→ **Brief**: The answer is to be the data below, written out in full and exactly.

----

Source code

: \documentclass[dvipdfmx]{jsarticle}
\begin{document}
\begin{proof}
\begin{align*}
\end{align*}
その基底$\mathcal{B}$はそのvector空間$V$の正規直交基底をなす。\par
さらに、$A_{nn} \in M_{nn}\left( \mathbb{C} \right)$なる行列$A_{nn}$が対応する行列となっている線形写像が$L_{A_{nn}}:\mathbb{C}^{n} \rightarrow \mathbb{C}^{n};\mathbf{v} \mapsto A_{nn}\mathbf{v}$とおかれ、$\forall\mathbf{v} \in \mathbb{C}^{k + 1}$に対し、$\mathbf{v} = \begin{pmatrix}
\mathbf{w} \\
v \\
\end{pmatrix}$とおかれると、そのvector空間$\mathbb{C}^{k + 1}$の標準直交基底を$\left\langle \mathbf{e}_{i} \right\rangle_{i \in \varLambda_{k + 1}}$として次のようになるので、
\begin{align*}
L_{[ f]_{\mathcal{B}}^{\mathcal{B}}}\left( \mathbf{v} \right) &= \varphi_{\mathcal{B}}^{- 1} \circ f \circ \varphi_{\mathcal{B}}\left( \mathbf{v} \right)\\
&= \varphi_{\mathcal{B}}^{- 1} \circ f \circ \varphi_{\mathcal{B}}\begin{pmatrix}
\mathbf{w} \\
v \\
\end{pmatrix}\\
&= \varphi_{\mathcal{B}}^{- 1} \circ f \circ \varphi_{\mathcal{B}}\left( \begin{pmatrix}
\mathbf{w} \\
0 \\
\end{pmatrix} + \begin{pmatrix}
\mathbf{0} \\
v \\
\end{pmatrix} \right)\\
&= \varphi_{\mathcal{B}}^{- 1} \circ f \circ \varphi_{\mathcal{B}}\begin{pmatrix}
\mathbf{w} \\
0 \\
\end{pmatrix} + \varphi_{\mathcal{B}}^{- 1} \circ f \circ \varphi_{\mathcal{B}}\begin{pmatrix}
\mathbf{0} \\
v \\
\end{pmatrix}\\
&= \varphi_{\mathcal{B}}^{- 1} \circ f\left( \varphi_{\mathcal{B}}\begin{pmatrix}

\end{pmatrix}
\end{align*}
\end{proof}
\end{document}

----

→ **Written response**:
Source code

: \documentclass[dvipdfmx]{jsarticle}
\begin{document}
\begin{proof}
\begin{align*}
\end{align*}
その基底$\mathcal{B}$はそのvector空間$V$の正規直交基底をなす。\par
さらに、$A_{nn} \in M_{nn}\left( \mathbb{C} \right)$なる行列$A_{nn}$が対応する行列となっている線形写像が$L_{A_{nn}}:\mathbb{C}^{n} \rightarrow \mathbb{C}^{n};\mathbf{v} \mapsto A_{nn}\mathbf{v}$とおかれ、$\forall\mathbf{v} \in \mathbb{C}^{k + 1}$に対し、$\mathbf{v} = \begin{pmatrix}
\mathbf{w} \\
v \\
\end{pmatrix}$とおかれると、そのvector空間$\mathbb{C}^{k + 1}$の標準直交基底を$\left\langle \mathbf{e}_{i} \right\rangle_{i \in \varLambda_{k + 1}}$として次のようになるので、
\begin{align*}
L_{[ f]_{\mathcal{B}}^{\mathcal{B}}}\left( \mathbf{v} \right) &= \varphi_{\mathcal{B}}^{- 1} \circ f \circ \varphi_{\mathcal{B}}\left( \mathbf{v} \right)\\
&= \varphi_{\mathcal{B}}^{- 1} \circ f \circ \varphi_{\mathcal{B}}\begin{pmatrix}
\mathbf{w} \\
v \\
\end{pmatrix}\\
&= \varphi_{\mathcal{B}}^{- 1} \circ f \circ \varphi_{\mathcal{B}}\left( \begin{pmatrix}
\mathbf{w} \\
0 \\
\end{pmatrix} + \begin{pmatrix}
\mathbf{0} \\
v \\
\end{pmatrix} \right)\\
&= \varphi_{\mathcal{B}}^{- 1} \circ f \circ \varphi_{\mathcal{B}}\begin{pmatrix}
\mathbf{w} \\
0 \\
\end{pmatrix} + \varphi_{\mathcal{B}}^{- 1} \circ f \circ \varphi_{\mathcal{B}}\begin{pmatrix}
\mathbf{0} \\
v \\
\end{pmatrix}\\
&= \varphi_{\mathcal{B}}^{- 1} \circ f\left( \varphi_{\mathcal{B}}\begin{pmatrix}

\end{pmatrix}
\end{align*}
\end{proof}
\end{document}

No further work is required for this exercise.